Related: EU launches new data privacy rules amid enforcement uncertainty

Several people have distanced themselves from the project or outright quit over these concerns.

Ann Cavoukian, Ontario’s former privacy commissioner who now heads the Privacy by Design Centre of Excellence at Ontario’s Ryerson University, is one of them. Cavoukian was approached early on to become a consultant on this project.

“I was delighted because I wanted it to be a smart city of privacy, not a smart city of surveillance,” she said.

Cavoukian is not against data collection. But she worried that in this smart city environment, there would be no real opportunity for people to opt out of having their data collected.

“You would know … who’s going where … license plate numbers, individuals going from point A to [point] B at what times of day. It would be unthinkable,” she said. “So because of that, I said all the data collected from sensors and other technologies must be de-identified or anonymized at source — meaning, the minute it’s collected, you have to scrub it for all personal identifiers, and then you can use the data but it won’t be about any identifiable individuals, it’ll just be generic data.”

Sidewalk Labs agreed to de-identify all data collected. But the company told Cavoukian it couldn’t guarantee everyone else involved in the project would do the same.

“And the minute I heard that I knew I had to resign,” Cavoukian said. “I had to do it because I had to make a statement that this was not acceptable.”

Sidewalk Labs is expected to release its final master plan for the neighborhood in the spring of 2019. Some critics in Toronto say there’s nothing that can be done to change their minds and that they want to see the project scrapped altogether.

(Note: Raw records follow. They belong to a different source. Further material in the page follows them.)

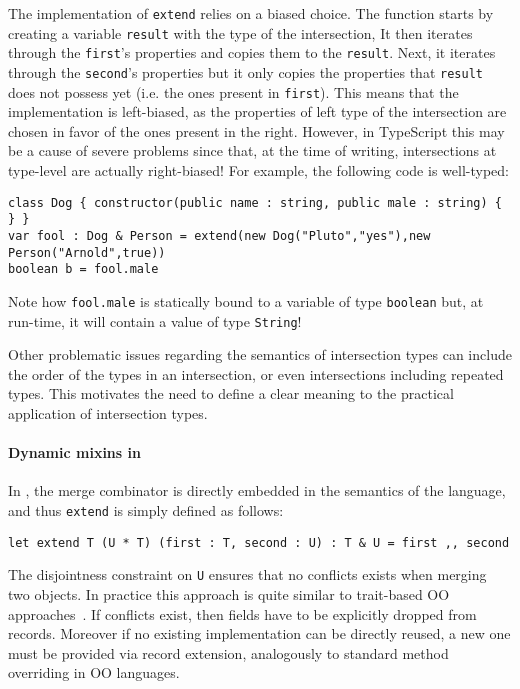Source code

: The implementation of \lstinline{extend} relies on a biased choice.
The function starts by creating a variable \lstinline$result$ with the type of the intersection, 
It then iterates through the \lstinline$first$'s properties and copies them to the 
\lstinline$result$.
Next, it iterates through the \lstinline$second$'s properties but it only copies the properties
that \lstinline$result$ does not possess yet (i.e. the ones present in \lstinline$first$).
This means that the implementation is left-biased, as the properties of left type of the intersection
are chosen in favor of the ones present in the right.
However, in TypeScript this may be a cause of severe problems since that, at the time of writing,
intersections at type-level are actually right-biased!
For example, the following code is well-typed:

\begin{lstlisting}
class Dog { constructor(public name : string, public male : string) { } }
var fool : Dog & Person = extend(new Dog("Pluto","yes"),new Person("Arnold",true))
boolean b = fool.male
\end{lstlisting}
Note how \lstinline$fool.male$ is statically bound to a variable of type \lstinline$boolean$ but, at run-time, 
it will contain a value of type \lstinline$String$! 

Other problematic issues regarding the semantics of intersection types can include the order of 
the types in an intersection, or even intersections including repeated types.
This motivates the need to define a clear meaning to the practical application of 
intersection types.

\paragraph{Dynamic mixins in \name}
In \name, the merge combinator is directly embedded in the semantics
of the language, and thus \lstinline{extend} is simply defined as
follows:

\begin{lstlisting}
let extend T (U * T) (first : T, second : U) : T & U = first ,, second 
\end{lstlisting}

\noindent The disjointness constraint on \lstinline{U} ensures that 
no conflicts exists when merging two objects. In practice this approach
is quite similar to trait-based OO
approaches~\cite{}. If conflicts exist, then fields have to be explicitly
dropped from records. Moreover if no existing implementation can be
directly reused, a new one must be provided via record extension,
analogously to standard method overriding in OO languages.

Related: The new DHS plan to gather social media information has privacy advocates up in arms

“We see absolutely no reason to push the reset button and restart this process,” said Kristina Verner, vice president of innovation, sustainability, and prosperity for Waterfront Toronto.

Verner says she wishes critics understood one thing: This is not a done deal.  

It may turn out that Waterfront Toronto decides not to move forward with Sidewalk Lab’s plan for the neighborhood.

Regardless of what happens, though, the experience in Toronto shows just how tricky it can be to bring a smart city online.